“Eu não queria mostrar pessoas gays a sofrer.” Carolina Markowicz, realizadora do filme Pedágio
Uma mãe solteira trabalha numa portagem no meio da estrada, o filho usa perucas e faz playbacks de canções de grandes divas para alcançar os seus sonhos mais espontâneos. A mãe decide levá-lo a uma terapia de conversão para gays. O filme "Pedágio" tenta desmontar o preconceito proveniente de algumas políticas de Bolsonaro. Conversa em Lisboa com a realizadora e um dos atores do filme.
No topo do Chiado, o Cinema Ideal persiste utópico com sessões de filmes de autor que se prolongam dia e noite. Quando se atravessa o foyer, ainda se ouve o vai e vem de elétricos ecoar nos prédios estreitos da Rua do Loreto. O ruído vai embalar-nos ao longo da entrevista. Lá fora há massas de turistas que ocupam os passeios. Nos corredores do Ideal mergulhamos nas caras de atrizes e atores que dão vida aos cartazes de inúmeros filmes, obras que veem dos quatro cantos do mundo, gritam diversidade e temáticas construídas em dinâmicas que se opõem aos blockbusters de Hollywood.
A realizadora brasileira Carolina Markowicz aguarda-nos contra um espelho, serena, sentou-se no fundo do Cinema. Ao seu lado, o ator português Isac Graça tem o cabelo pintado de loiro. Vimos as peças que fez no extinto Teatro da Cornucópia, acompanhámos a sua deambulação no filme Verão Danado de Pedro Cabeleira. No filme Pedágio ele dá vida a uma espécie de curandeiro que entre pregar uma espiritualidade bacoca, tenta convencer (ou "curar" jovens gays) a abdicar das suas escolhas espontâneas de vida. Há momentos de absoluta magia no filme, quando a personagem principal interpretada por o ainda adolescente Kauan Alvarenga, encarna as grandes divas da música soul. Em playback, o seu corpo ganha a vida dos sonhos que conseguem quase sempre ser mais fortes que o preconceito.

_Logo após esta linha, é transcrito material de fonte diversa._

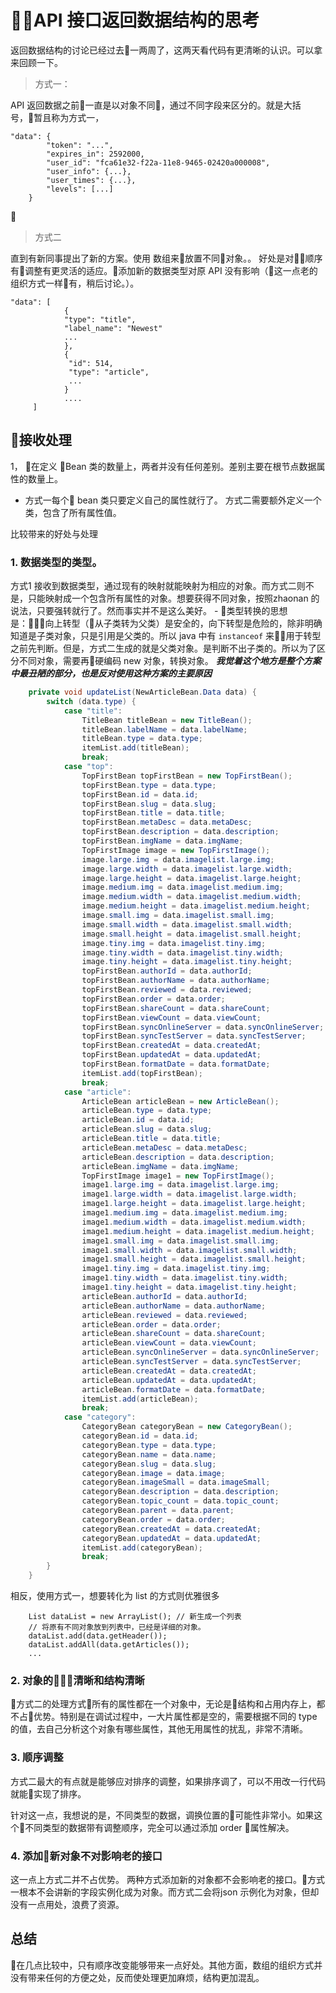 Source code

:# API 接口返回数据结构的思考

返回数据结构的讨论已经过去一两周了，这两天看代码有更清晰的认识。可以拿来回顾一下。

> 方式一：

API 返回数据之前一直是以对象不同，通过不同字段来区分的。就是大括号，暂且称为方式一，
```
"data": {
        "token": "...",
        "expires_in": 2592000,
        "user_id": "fca61e32-f22a-11e8-9465-02420a000008",
        "user_info": {...},
        "user_times": {...},
        "levels": [...]
    }
```

> 方式二

直到有新同事提出了新的方案。使用 数组来放置不同对象。。
好处是对顺序有调整有更灵活的适应。添加新的数据类型对原 API 没有影响（这一点老的组织方式一样有，稍后讨论。）。
```
"data": [
            {
            "type": "title",
            "label_name": "Newest"
            ...
            },
            {
             "id": 514,
             "type": "article",
             ...
            }
            ....
     ]

```

## 接收处理

1， 在定义 Bean 类的数量上，两者并没有任何差别。差别主要在根节点数据属性的数量上。
- 方式一每个 bean 类只要定义自己的属性就行了。
  方式二需要额外定义一个类，包含了所有属性值。

比较带来的好处与处理

### 1. 数据类型的类型。

方式1 接收到数据类型，通过现有的映射就能映射为相应的对象。而方式二则不是，只能映射成一个包含所有属性的对象。想要获得不同对象，按照zhaonan 的说法，只要强转就行了。然而事实并不是这么美好。
    - 类型转换的思想是：向上转型（从子类转为父类）是安全的，向下转型是危险的，除非明确知道是子类对象，只是引用是父类的。所以 java 中有 `instanceof` 来用于转型之前先判断。但是，方式二生成的就是父类对象。是判断不出子类的。所以为了区分不同对象，需要再硬编码 new 对象，转换对象。 ***我觉着这个地方是整个方案中最丑陋的部分，也是反对使用这种方案的主要原因***
``` java
    private void updateList(NewArticleBean.Data data) {
        switch (data.type) {
            case "title":
                TitleBean titleBean = new TitleBean();
                titleBean.labelName = data.labelName;
                titleBean.type = data.type;
                itemList.add(titleBean);
                break;
            case "top":
                TopFirstBean topFirstBean = new TopFirstBean();
                topFirstBean.type = data.type;
                topFirstBean.id = data.id;
                topFirstBean.slug = data.slug;
                topFirstBean.title = data.title;
                topFirstBean.metaDesc = data.metaDesc;
                topFirstBean.description = data.description;
                topFirstBean.imgName = data.imgName;
                TopFirstImage image = new TopFirstImage();
                image.large.img = data.imagelist.large.img;
                image.large.width = data.imagelist.large.width;
                image.large.height = data.imagelist.large.height;
                image.medium.img = data.imagelist.medium.img;
                image.medium.width = data.imagelist.medium.width;
                image.medium.height = data.imagelist.medium.height;
                image.small.img = data.imagelist.small.img;
                image.small.width = data.imagelist.small.width;
                image.small.height = data.imagelist.small.height;
                image.tiny.img = data.imagelist.tiny.img;
                image.tiny.width = data.imagelist.tiny.width;
                image.tiny.height = data.imagelist.tiny.height;
                topFirstBean.authorId = data.authorId;
                topFirstBean.authorName = data.authorName;
                topFirstBean.reviewed = data.reviewed;
                topFirstBean.order = data.order;
                topFirstBean.shareCount = data.shareCount;
                topFirstBean.viewCount = data.viewCount;
                topFirstBean.syncOnlineServer = data.syncOnlineServer;
                topFirstBean.syncTestServer = data.syncTestServer;
                topFirstBean.createdAt = data.createdAt;
                topFirstBean.updatedAt = data.updatedAt;
                topFirstBean.formatDate = data.formatDate;
                itemList.add(topFirstBean);
                break;
            case "article":
                ArticleBean articleBean = new ArticleBean();
                articleBean.type = data.type;
                articleBean.id = data.id;
                articleBean.slug = data.slug;
                articleBean.title = data.title;
                articleBean.metaDesc = data.metaDesc;
                articleBean.description = data.description;
                articleBean.imgName = data.imgName;
                TopFirstImage image1 = new TopFirstImage();
                image1.large.img = data.imagelist.large.img;
                image1.large.width = data.imagelist.large.width;
                image1.large.height = data.imagelist.large.height;
                image1.medium.img = data.imagelist.medium.img;
                image1.medium.width = data.imagelist.medium.width;
                image1.medium.height = data.imagelist.medium.height;
                image1.small.img = data.imagelist.small.img;
                image1.small.width = data.imagelist.small.width;
                image1.small.height = data.imagelist.small.height;
                image1.tiny.img = data.imagelist.tiny.img;
                image1.tiny.width = data.imagelist.tiny.width;
                image1.tiny.height = data.imagelist.tiny.height;
                articleBean.authorId = data.authorId;
                articleBean.authorName = data.authorName;
                articleBean.reviewed = data.reviewed;
                articleBean.order = data.order;
                articleBean.shareCount = data.shareCount;
                articleBean.viewCount = data.viewCount;
                articleBean.syncOnlineServer = data.syncOnlineServer;
                articleBean.syncTestServer = data.syncTestServer;
                articleBean.createdAt = data.createdAt;
                articleBean.updatedAt = data.updatedAt;
                articleBean.formatDate = data.formatDate;
                itemList.add(articleBean);
                break;
            case "category":
                CategoryBean categoryBean = new CategoryBean();
                categoryBean.id = data.id;
                categoryBean.type = data.type;
                categoryBean.name = data.name;
                categoryBean.slug = data.slug;
                categoryBean.image = data.image;
                categoryBean.imageSmall = data.imageSmall;
                categoryBean.description = data.description;
                categoryBean.topic_count = data.topic_count;
                categoryBean.parent = data.parent;
                categoryBean.order = data.order;
                categoryBean.createdAt = data.createdAt;
                categoryBean.updatedAt = data.updatedAt;
                itemList.add(categoryBean);
                break;
        }
    }
```
相反，使用方式一，想要转化为 list 的方式则优雅很多
```
    List dataList = new ArrayList(); // 新生成一个列表
    // 将原有不同对象放到列表中，已经是详细的对象。
    dataList.add(data.getHeader());
    dataList.addAll(data.getArticles());
    ...
```
### 2. 对象的清晰和结构清晰

方式二的处理方式所有的属性都在一个对象中，无论是结构和占用内存上，都不占优势。特别是在调试过程中，一大片属性都是空的，需要根据不同的 type 的值，去自己分析这个对象有哪些属性，其他无用属性的扰乱，非常不清晰。

### 3. 顺序调整

方式二最大的有点就是能够应对排序的调整，如果排序调了，可以不用改一行代码就能实现了排序。

针对这一点，我想说的是，不同类型的数据，调换位置的可能性非常小。如果这个不同类型的数据带有调整顺序，完全可以通过添加 order 属性解决。

### 4. 添加新对象不对影响老的接口

这一点上方式二并不占优势。 两种方式添加新的对象都不会影响老的接口。方式一根本不会讲新的字段实例化成为对象。而方式二会将json 示例化为对象，但却没有一点用处，浪费了资源。

## 总结

在几点比较中，只有顺序改变能够带来一点好处。其他方面，数组的组织方式并没有带来任何的方便之处，反而使处理更加麻烦，结构更加混乱。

A sua mãe decide pagar para que curem a sua homossexualidade.

Tu usaste a frase do ex-presidente Bolsonaro como motor para escrever o teu filme. Ele dizia, "Prefiro ter um filho morto que um filho gay". Que violência foi esta que vocês viveram no Brasil durante 4 anos? Tendo um presidente assim e sendo tu uma pessoa LGBTQ+?

Carolina Markowicz: Nos últimos 4 anos essa violência foi exacerbada, porque foi promovida por uma figura de muito poder. Essa violência existe desde sempre, não foi o governo do Bolsonaro que a criou, ela já existia. O Brasil é o país do mundo que mais mata a população trans.
Mas nesses últimos anos as pessoas sentiram-se autorizadas a demonstrar todo o preconceito e toda a homofobia. Diziam, "se o presidente pode falar isso, porque não posso eu?". Essas figuras que deveriam servir como exemplo acabaram por validar coisas inacreditáveis. O que mais me intrigou, nesses anos, foi a forma como foi dado poder a uma certa forma de absurdo.
No Brasil chegámos a ter deputados que iam para o congresso com perucas ou levam bonecas da Frozen (eles dizem que ela é lésbica) para dizer às crianças que não podiam brincar com bonecas assim. Mas essa violência não terminou com o Bolsonaro, está longe disso.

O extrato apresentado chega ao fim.